_WORK INSTRUCTIONS_
Print the data below exactly, but only the lines from the one containing "Where $g(k) = (1" down to the one containing "### c) Butterfly arbitrage free SVI smile", inclusive.

——————

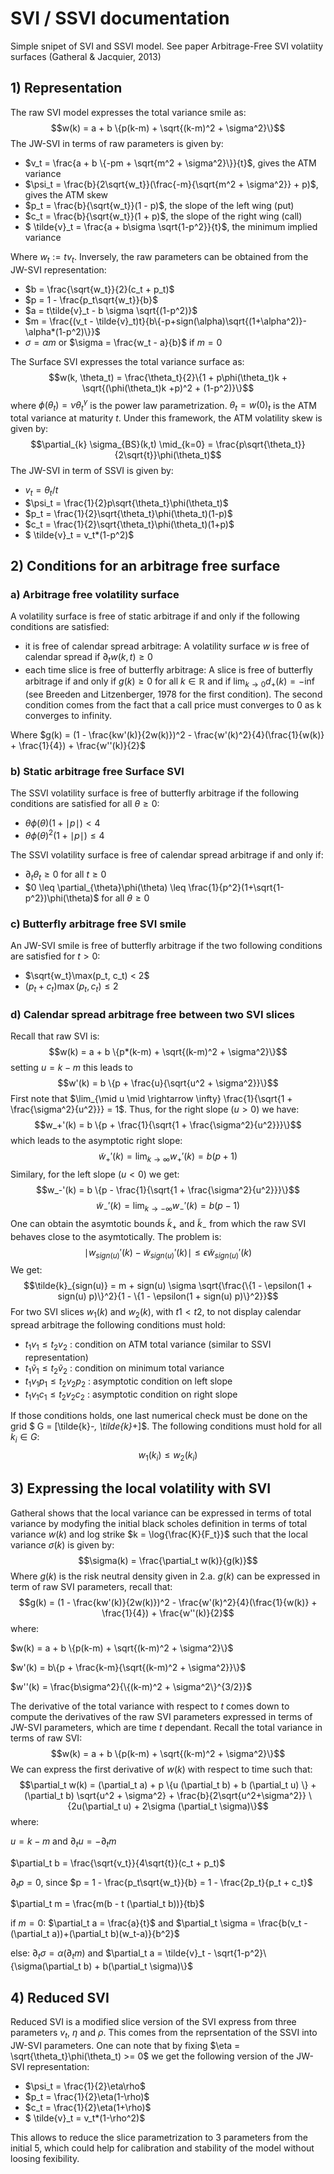 # SVI / SSVI documentation 

Simple snipet of SVI and SSVI model. See paper Arbitrage-Free SVI volatiity surfaces (Gatheral & Jacquier, 2013)

## 1) Representation

The raw SVI model expresses the total variance smile as: 
$$w(k) = a + b \{p(k-m) + \sqrt{(k-m)^2 + \sigma^2}\}$$
The JW-SVI in terms of raw parameters is given by: 
- $v_t = \frac{a + b \{-pm + \sqrt{m^2 + \sigma^2}\}}{t}$, gives the ATM variance 
- $\psi_t = \frac{b}{2\sqrt{w_t}}(\frac{-m}{\sqrt{m^2 + \sigma^2}} + p)$, gives the ATM skew 
- $p_t = \frac{b}{\sqrt{w_t}}(1 - p)$, the slope of the left wing (put)
- $c_t = \frac{b}{\sqrt{w_t}}(1 + p)$, the slope of the right wing (call)
- $ \tilde{v}_t = \frac{a + b\sigma \sqrt{1-p^2}}{t}$, the minimum implied variance 

Where $w_t := tv_t$. Inversely, the raw parameters can be obtained from the JW-SVI representation: 
- $b = \frac{\sqrt{w_t}}{2}(c_t + p_t)$
- $p = 1 - \frac{p_t\sqrt{w_t}}{b}$
- $a = t\tilde{v}_t - b \sigma \sqrt{(1-p^2)}$
- $m = \frac{(v_t - \tilde{v}_t)t}{b\{-p+sign(\alpha)\sqrt{(1+\alpha^2)}-\alpha*(1-p^2)\}}$
- $\sigma = \alpha m$ or $\sigma = \frac{w_t - a}{b}$ if $m=0$


The Surface SVI expresses the total variance surface as: 
$$w(k, \theta_t) = \frac{\theta_t}{2}\{1 + p\phi(\theta_t)k + \sqrt{(\phi(\theta_t)k +p)^2 + (1-p^2)}\}$$
where $\phi(\theta_t) = \nu \theta_t^\gamma$ is the power law parametrization. $\theta_t = w(0)_t$ is the ATM total variance at maturity $t$. 
Under this framework, the ATM volatility skew is given by: 
$$\partial_{k} \sigma_{BS}(k,t) \mid_{k=0} = \frac{p\sqrt{\theta_t}}{2\sqrt{t}}\phi(\theta_t)$$
The JW-SVI in term of SSVI is given by: 
- $v_t = \theta_t/t$
- $\psi_t = \frac{1}{2}p\sqrt{\theta_t}\phi(\theta_t)$
- $p_t = \frac{1}{2}\sqrt{\theta_t}\phi(\theta_t)(1-p)$
- $c_t = \frac{1}{2}\sqrt{\theta_t}\phi(\theta_t)(1+p)$
- $ \tilde{v}_t = v_t*(1-p^2)$

## 2) Conditions for an arbitrage free surface 
### a) Arbitrage free volatility surface 
A volatility surface is free of static arbitrage
if and only if the following conditions are satisfied:
- it is free of calendar spread arbitrage: A volatility surface $w$ is free of calendar spread if $\partial_t w(k,t) \geq 0$
- each time slice is free of butterfly arbitrage: A slice is free of butterfly arbitrage if and only if $g(k) \geq 0$ for all $k \in \mathbb{R}$ and if $\lim_{k \rightarrow 0} d_+(k) = -\inf$ (see Breeden and Litzenberger, 1978 for the first condition). The second condition comes from the fact that a call price must converges to 0 as k converges to infinity. 

Where $g(k) = (1 - \frac{kw'(k)}{2w(k)})^2 - \frac{w'(k)^2}{4}(\frac{1}{w(k)} + \frac{1}{4}) + \frac{w''(k)}{2}$


### b) Static arbitrage free Surface SVI 
The SSVI volatility surface is free of butterfly arbitrage if the following conditions are satisfied for all $\theta \geq 0$: 
- $\theta \phi(\theta) (1 + \mid p \mid) < 4$
- $\theta \phi(\theta)^2 (1 + \mid p \mid) \leq 4$ 

The SSVI volatility surface is free of calendar spread arbitrage if and only if: 
- $\partial_t \theta_t \geq 0$ for all $t \geq 0$
- $0 \leq \partial_{\theta}\phi(\theta) \leq \frac{1}{p^2}(1+\sqrt{1-p^2})\phi(\theta)$ for all $\theta \geq 0$

### c) Butterfly arbitrage free SVI smile
An JW-SVI smile is free of butterfly arbitrage if the two following conditions are satisfied for $t>0$: 
- $\sqrt{w_t}\max(p_t, c_t) < 2$
- $(p_t + c_t)\max(p_t, c_t) \leq 2$

### d) Calendar spread arbitrage free between two SVI slices 
Recall that raw SVI is: 
$$w(k) = a + b \{p*(k-m) + \sqrt{(k-m)^2 + \sigma^2}\}$$
setting $u = k-m$ this leads to 
$$w'(k) = b \{p + \frac{u}{\sqrt{u^2 + \sigma^2}}\}$$
First note that $\lim_{\mid u \mid \rightarrow \infty} \frac{1}{\sqrt{1 + \frac{\sigma^2}{u^2}}} = 1$. Thus, for the right slope ($u>0$) we have: 
$$w_+'(k) = b \{p + \frac{1}{\sqrt{1 +  \frac{\sigma^2}{u^2}}}\}$$
which leads to the asymptotic right slope: 
$$\tilde{w}_+'(k) = \lim_{k \rightarrow \infty} w_+'(k) = b(p+1)$$
Similary, for the left slope ($u<0$) we get: 
$$w_-'(k) = b \{p - \frac{1}{\sqrt{1 +  \frac{\sigma^2}{u^2}}}\}$$
$$\tilde{w}_-'(k) = \lim_{k \rightarrow -\infty} w_-'(k) = b(p-1)$$
One can obtain the asymtotic bounds $\tilde{k}_+$ and $\tilde{k}_-$ from which the raw SVI behaves close to the asymtotically. The problem is: 
$$\mid w_{sign(u)}'(k) -  \tilde{w}_{sign(u)}'(k)\mid \leq \epsilon \tilde{w}_{sign(u)}'(k)$$
We get: 
$$\tilde{k}_{sign(u)} = m + sign(u) \sigma \sqrt{\frac{\{1 - \epsilon(1 + sign(u) p)\}^2}{1 - \{1 - \epsilon(1 + sign(u) p)\}^2}}$$
For two SVI slices $w_1(k)$ and $w_2(k)$, with $t1 < t2$, to not display calendar spread arbitrage the following conditions must hold: 
- $t_1 v_1 \leq t_2 v_2$ : condition on ATM total variance (similar to SSVI representation)
- $t_1 \tilde{v}_1 \leq t_2 \tilde{v}_2$ : condition on minimum total variance 
- $t_1 v_1 p_1 \leq t_2 v_2 p_2$ : asymptotic condition on left slope 
- $t_1 v_1 c_1 \leq t_2 v_2 c_2$ : asymptotic condition on right slope 

If those conditions holds, one last numerical check must be done on the grid $ G = [\tilde{k}_-, \tilde{k}_+]$. The following conditions must hold for all $k_i \in G$: 
$$w_1(k_i) \leq w_2(k_i) $$


## 3) Expressing the local volatility with SVI 
Gatheral shows that the local variance can be expressed in terms of total variance by modyfing the initial black scholes definition in terms of total variance $w(k)$ and log strike $k = \log{\frac{K}{F_t}}$ such that the local variance $\sigma(k)$ is given by: 
$$\sigma(k) = \frac{\partial_t w(k)}{g(k)}$$
Where $g(k)$ is the risk neutral density given in 2.a. $g(k)$ can be expressed in term of raw SVI parameters, recall that:
$$g(k) = (1 - \frac{kw'(k)}{2w(k)})^2 - \frac{w'(k)^2}{4}(\frac{1}{w(k)} + \frac{1}{4}) + \frac{w''(k)}{2}$$
where: 

$w(k) = a + b \{p(k-m) + \sqrt{(k-m)^2 + \sigma^2}\}$

$w'(k) = b\{p + \frac{k-m}{\sqrt{(k-m)^2 + \sigma^2}}\}$

$w''(k) = \frac{b\sigma^2}{\{(k-m)^2 + \sigma^2\}^{3/2}}$

The derivative of the total variance with respect to $t$ comes down to compute the derivatives of the raw SVI parameters expressed in terms of JW-SVI parameters, which are time $t$ dependant. Recall the total variance in terms of raw SVI: 
$$w(k) = a + b \{p(k-m) + \sqrt{(k-m)^2 + \sigma^2}\}$$
We can express the first derivative of $w(k)$ with respect to time such that: 
$$\partial_t w(k) = (\partial_t a) + p \{u (\partial_t b) + b (\partial_t u) \} + (\partial_t b) \sqrt{u^2 + \sigma^2} + \frac{b}{2\sqrt{u^2+\sigma^2}} \{2u(\partial_t u) + 2\sigma (\partial_t \sigma)\}$$
where: 

$u = k - m$ and $\partial_t u = -\partial_t m$

$\partial_t b = \frac{\sqrt{v_t}}{4\sqrt{t}}(c_t + p_t)$

$\partial_t p = 0$, since $p = 1 - \frac{p_t\sqrt{w_t}}{b} = 1 - \frac{2p_t}{p_t + c_t}$ 

$\partial_t m = \frac{m(b - t (\partial_t b))}{tb}$

if $m = 0$: $\partial_t a = \frac{a}{t}$ and $\partial_t \sigma = \frac{b(v_t - (\partial_t a))+(\partial_t b)(w_t-a)}{b^2}$ 

else: $\partial_t \sigma = \alpha (\partial_t m)$ and $\partial_t a = \tilde{v}_t - \sqrt{1-p^2}\{\sigma(\partial_t b) + b(\partial_t \sigma)\}$

## 4) Reduced SVI
Reduced SVI is a modified slice version of the SVI express from three parameters $v_t$, $\eta$ and $\rho$. This comes from the reprsentation of the SSVI into JW-SVI parameters. One can note that by fixing $\eta = \sqrt{\theta_t}\phi(\theta_t) >= 0$ we get the following version of the JW-SVI representation: 
- $\psi_t = \frac{1}{2}\eta\rho$
- $p_t = \frac{1}{2}\eta(1-\rho)$
- $c_t = \frac{1}{2}\eta(1+\rho)$
- $ \tilde{v}_t = v_t*(1-\rho^2)$

This allows to reduce the slice parametrization to 3 parameters from the initial 5, which could help for calibration and stability of the model without loosing fexibility.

——————

_WRITTEN REPLY_
Where $g(k) = (1 - \frac{kw'(k)}{2w(k)})^2 - \frac{w'(k)^2}{4}(\frac{1}{w(k)} + \frac{1}{4}) + \frac{w''(k)}{2}$


### b) Static arbitrage free Surface SVI 
The SSVI volatility surface is free of butterfly arbitrage if the following conditions are satisfied for all $\theta \geq 0$: 
- $\theta \phi(\theta) (1 + \mid p \mid) < 4$
- $\theta \phi(\theta)^2 (1 + \mid p \mid) \leq 4$ 

The SSVI volatility surface is free of calendar spread arbitrage if and only if: 
- $\partial_t \theta_t \geq 0$ for all $t \geq 0$
- $0 \leq \partial_{\theta}\phi(\theta) \leq \frac{1}{p^2}(1+\sqrt{1-p^2})\phi(\theta)$ for all $\theta \geq 0$

### c) Butterfly arbitrage free SVI smile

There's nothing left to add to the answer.